Chest & Shoulders 6/23/2025

Another great chest & shouder workout. Derek (@lifting2recover) killed flat bench today and the workout was amazing. Here is the rest of the workout:

  • Machine incline press. 3 sets to failure with an attepmt at partials.
  • Incline cable bench: 3 sets to failure with partials.
  • Decline cable fly: 2 drop set to failure with partials.
  • Cable fly (less of a decline and narrower cable machine): 2 sets to failure then press punping to finish the chest.
  • Seated True OH Press: 2 sets to failure.
  • Cable side laterals. 2 sets to failure with paritials.
  • True side lateral machine: 2 sets to failure with partials.
  • Bike sprints / HIIT: 8 reps.
  • Elliptical for 13 minutes.

I am writing this a couple ours after the workout and I still have a great pump.

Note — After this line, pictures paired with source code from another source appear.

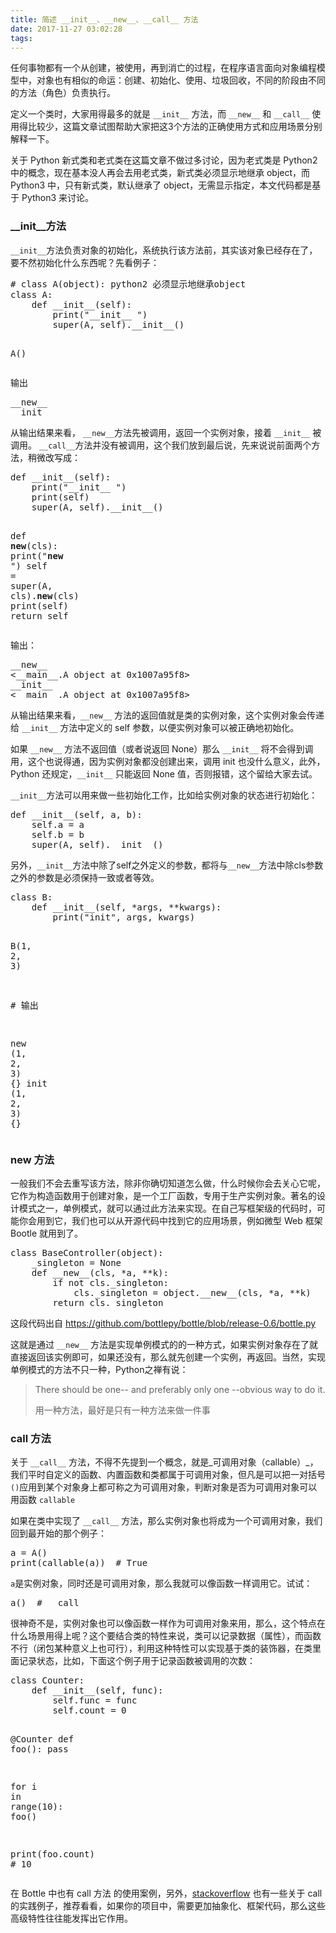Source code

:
 ```yaml
---
title: 简述 __init__、__new__、__call__ 方法
date: 2017-11-27 03:02:28
tags:
---
```

任何事物都有一个从创建，被使用，再到消亡的过程，在程序语言面向对象编程模型中，对象也有相似的命运：创建、初始化、使用、垃圾回收，不同的阶段由不同的方法（角色）负责执行。

定义一个类时，大家用得最多的就是 `__init__` 方法，而 `__new__` 和 `__call__` 使用得比较少，这篇文章试图帮助大家把这3个方法的正确使用方式和应用场景分别解释一下。

关于 Python 新式类和老式类在这篇文章不做过多讨论，因为老式类是 Python2 中的概念，现在基本没人再会去用老式类，新式类必须显示地继承 object，而 Python3 中，只有新式类，默认继承了 object，无需显示指定，本文代码都是基于 Python3 来讨论。

<!-- more -->
### __init__方法

`__init__`方法负责对象的初始化，系统执行该方法前，其实该对象已经存在了，要不然初始化什么东西呢？先看例子：

<div class="highlight"><pre><span></span><span class="c1"># class A(object): python2 必须显示地继承object</span>
<span class="k">class</span> <span class="nc">A</span><span class="p">:</span>
    <span class="k">def</span> <span class="nf">__init__</span><span class="p">(</span><span class="bp">self</span><span class="p">):</span>
        <span class="k">print</span><span class="p">(</span><span class="s2">&quot;__init__ &quot;</span><span class="p">)</span>
        <span class="nb">super</span><span class="p">(</span><span class="n">A</span><span class="p">,</span> <span class="bp">self</span><span class="p">)</span><span class="o">.</span><span class="n">__init__</span><span class="p">()</span>

   

<span class="n">A</span><span class="p">()</span>
</pre></div>

输出

<div class="highlight"><pre><span></span>__new__
__init__
</pre></div>

从输出结果来看， `__new__`方法先被调用，返回一个实例对象，接着 `__init__` 被调用。 `__call__`方法并没有被调用，这个我们放到最后说，先来说说前面两个方法，稍微改写成：

<div class="highlight"><pre><span></span><span class="k">def</span> <span class="nf">__init__</span><span class="p">(</span><span class="bp">self</span><span class="p">):</span>
    <span class="k">print</span><span class="p">(</span><span class="s2">&quot;__init__ &quot;</span><span class="p">)</span>
    <span class="k">print</span><span class="p">(</span><span class="bp">self</span><span class="p">)</span>
    <span class="nb">super</span><span class="p">(</span><span class="n">A</span><span class="p">,</span> <span class="bp">self</span><span class="p">)</span><span class="o">.</span><span class="n">__init__</span><span class="p">()</span>

<span class="k">def</span> <span class="nf">__new__</span><span class="p">(</span><span class="n">cls</span><span class="p">):</span>
    <span class="k">print</span><span class="p">(</span><span class="s2">&quot;__new__ &quot;</span><span class="p">)</span>
    <span class="bp">self</span> <span class="o">=</span> <span class="nb">super</span><span class="p">(</span><span class="n">A</span><span class="p">,</span> <span class="n">cls</span><span class="p">)</span><span class="o">.</span><span class="n">__new__</span><span class="p">(</span><span class="n">cls</span><span class="p">)</span>
    <span class="k">print</span><span class="p">(</span><span class="bp">self</span><span class="p">)</span>
    <span class="k">return</span> <span class="bp">self</span>
</pre></div>

输出：

<div class="highlight"><pre><span></span><span class="n">__new__</span> 
<span class="o">&lt;</span><span class="n">__main__</span><span class="o">.</span><span class="n">A</span> <span class="nb">object</span> <span class="n">at</span> <span class="mh">0x1007a95f8</span><span class="o">&gt;</span>
<span class="n">__init__</span> 
<span class="o">&lt;</span><span class="n">__main__</span><span class="o">.</span><span class="n">A</span> <span class="nb">object</span> <span class="n">at</span> <span class="mh">0x1007a95f8</span><span class="o">&gt;</span>
</pre></div>

从输出结果来看，`__new__` 方法的返回值就是类的实例对象，这个实例对象会传递给 `__init__` 方法中定义的 self 参数，以便实例对象可以被正确地初始化。

如果 `__new__` 方法不返回值（或者说返回 None）那么 `__init__` 将不会得到调用，这个也说得通，因为实例对象都没创建出来，调用 init 也没什么意义，此外，Python 还规定，`__init__` 只能返回 None 值，否则报错，这个留给大家去试。

`__init__`方法可以用来做一些初始化工作，比如给实例对象的状态进行初始化：

<div class="highlight"><pre><span></span>def __init__(self, a, b):
    self.a = a
    self.b = b
    super(A, self).__init__()
</pre></div>

另外，`__init__`方法中除了self之外定义的参数，都将与`__new__`方法中除cls参数之外的参数是必须保持一致或者等效。

<div class="highlight"><pre><span></span><span class="k">class</span> <span class="nc">B</span><span class="p">:</span>
    <span class="k">def</span> <span class="nf">__init__</span><span class="p">(</span><span class="bp">self</span><span class="p">,</span> <span class="o">*</span><span class="n">args</span><span class="p">,</span> <span class="o">**</span><span class="n">kwargs</span><span class="p">):</span>
        <span class="k">print</span><span class="p">(</span><span class="s2">&quot;init&quot;</span><span class="p">,</span> <span class="n">args</span><span class="p">,</span> <span class="n">kwargs</span><span class="p">)</span>

  

<span class="n">B</span><span class="p">(</span><span class="mi">1</span><span class="p">,</span> <span class="mi">2</span><span class="p">,</span> <span class="mi">3</span><span class="p">)</span>

<span class="c1"># 输出</span>

<span class="n">new</span> <span class="p">(</span><span class="mi">1</span><span class="p">,</span> <span class="mi">2</span><span class="p">,</span> <span class="mi">3</span><span class="p">)</span> <span class="p">{}</span>
<span class="n">init</span> <span class="p">(</span><span class="mi">1</span><span class="p">,</span> <span class="mi">2</span><span class="p">,</span> <span class="mi">3</span><span class="p">)</span> <span class="p">{}</span>
</pre></div>

### __new__ 方法

一般我们不会去重写该方法，除非你确切知道怎么做，什么时候你会去关心它呢，它作为构造函数用于创建对象，是一个工厂函数，专用于生产实例对象。著名的设计模式之一，单例模式，就可以通过此方法来实现。在自己写框架级的代码时，可能你会用到它，我们也可以从开源代码中找到它的应用场景，例如微型 Web 框架 Bootle 就用到了。

<div class="highlight"><pre><span></span><span class="k">class</span> <span class="n">BaseController</span>(<span class="n">object</span>):
    <span class="n">_singleton</span> = <span class="n">None</span>
    <span class="n">def</span> <span class="n">__new__</span>(<span class="n">cls</span>, *<span class="n">a</span>, **<span class="n">k</span>):
        <span class="k">if</span> <span class="nb">not</span> <span class="n">cls</span>.<span class="n">_singleton:</span>
            <span class="n">cls</span>.<span class="n">_singleton</span> = <span class="n">object</span>.<span class="n">__new__</span>(<span class="n">cls</span>, *<span class="n">a</span>, **<span class="n">k</span>)
        <span class="k">return</span> <span class="n">cls</span>.<span class="n">_singleton</span>
</pre></div>

这段代码出自 https://github.com/bottlepy/bottle/blob/release-0.6/bottle.py

这就是通过 `__new__` 方法是实现单例模式的的一种方式，如果实例对象存在了就直接返回该实例即可，如果还没有，那么就先创建一个实例，再返回。当然，实现单例模式的方法不只一种，Python之禅有说：

> There should be one-- and preferably only one --obvious way to do it.  
> 
> 用一种方法，最好是只有一种方法来做一件事

### __call__ 方法

关于 `__call__` 方法，不得不先提到一个概念，就是_可调用对象（callable）_，我们平时自定义的函数、内置函数和类都属于可调用对象，但凡是可以把一对括号`()`应用到某个对象身上都可称之为可调用对象，判断对象是否为可调用对象可以用函数 `callable`

如果在类中实现了 `__call__` 方法，那么实例对象也将成为一个可调用对象，我们回到最开始的那个例子：

<div class="highlight"><pre><span></span>a = A()
print(callable(a))  # True
</pre></div>

`a`是实例对象，同时还是可调用对象，那么我就可以像函数一样调用它。试试：

<div class="highlight"><pre><span></span>a()  # __call__
</pre></div>

很神奇不是，实例对象也可以像函数一样作为可调用对象来用，那么，这个特点在什么场景用得上呢？这个要结合类的特性来说，类可以记录数据（属性），而函数不行（闭包某种意义上也可行），利用这种特性可以实现基于类的装饰器，在类里面记录状态，比如，下面这个例子用于记录函数被调用的次数：

<div class="highlight"><pre><span></span><span class="k">class</span> <span class="n">Counter:</span>
    <span class="n">def</span> <span class="n">__init__</span>(<span class="k">self</span>, <span class="n">func</span>):
        <span class="k">self</span>.<span class="n">func</span> = <span class="n">func</span>
        <span class="k">self</span>.<span class="nb">count</span> = <span class="mi">0</span>

   

<span class="nv">@Counter</span>
<span class="n">def</span> <span class="n">foo</span>():
    <span class="nb">pass</span>

<span class="k">for</span> <span class="n">i</span> <span class="n">in</span> <span class="n">range</span>(<span class="mi">10</span>):
    <span class="n">foo</span>()

<span class="nb">print</span>(<span class="n">foo</span>.<span class="nb">count</span>)  <span class="c c-Singleline"># 10</span>
</pre></div>

在 Bottle 中也有 call 方法 的使用案例，另外，[stackoverflow](https://stackoverflow.com/questions/5824881/python-call-special-method-practical-example) 也有一些关于 call 的实践例子，推荐看看，如果你的项目中，需要更加抽象化、框架代码，那么这些高级特性往往能发挥出它作用。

The macros for the yesterday:

  • Calories: 2932
  • Protein: 196g
  • Carbs: 49g (much better but taking it lower)
  • Fat: 223g

I feel much better with carbs a little lower. I have been trying to outsmart my liver but that just don't work. I am going to try a littl shift, lowerin carbs further. I will keep a preworkout carb but not as much. Post workout will be with meal 1 and inclde yogurt but no fruit and low carb. The rest of the day will be caqrnivore. More to come on this.

My weight this morning was 185.5 pounds.

My step count yesterday was only 15,270.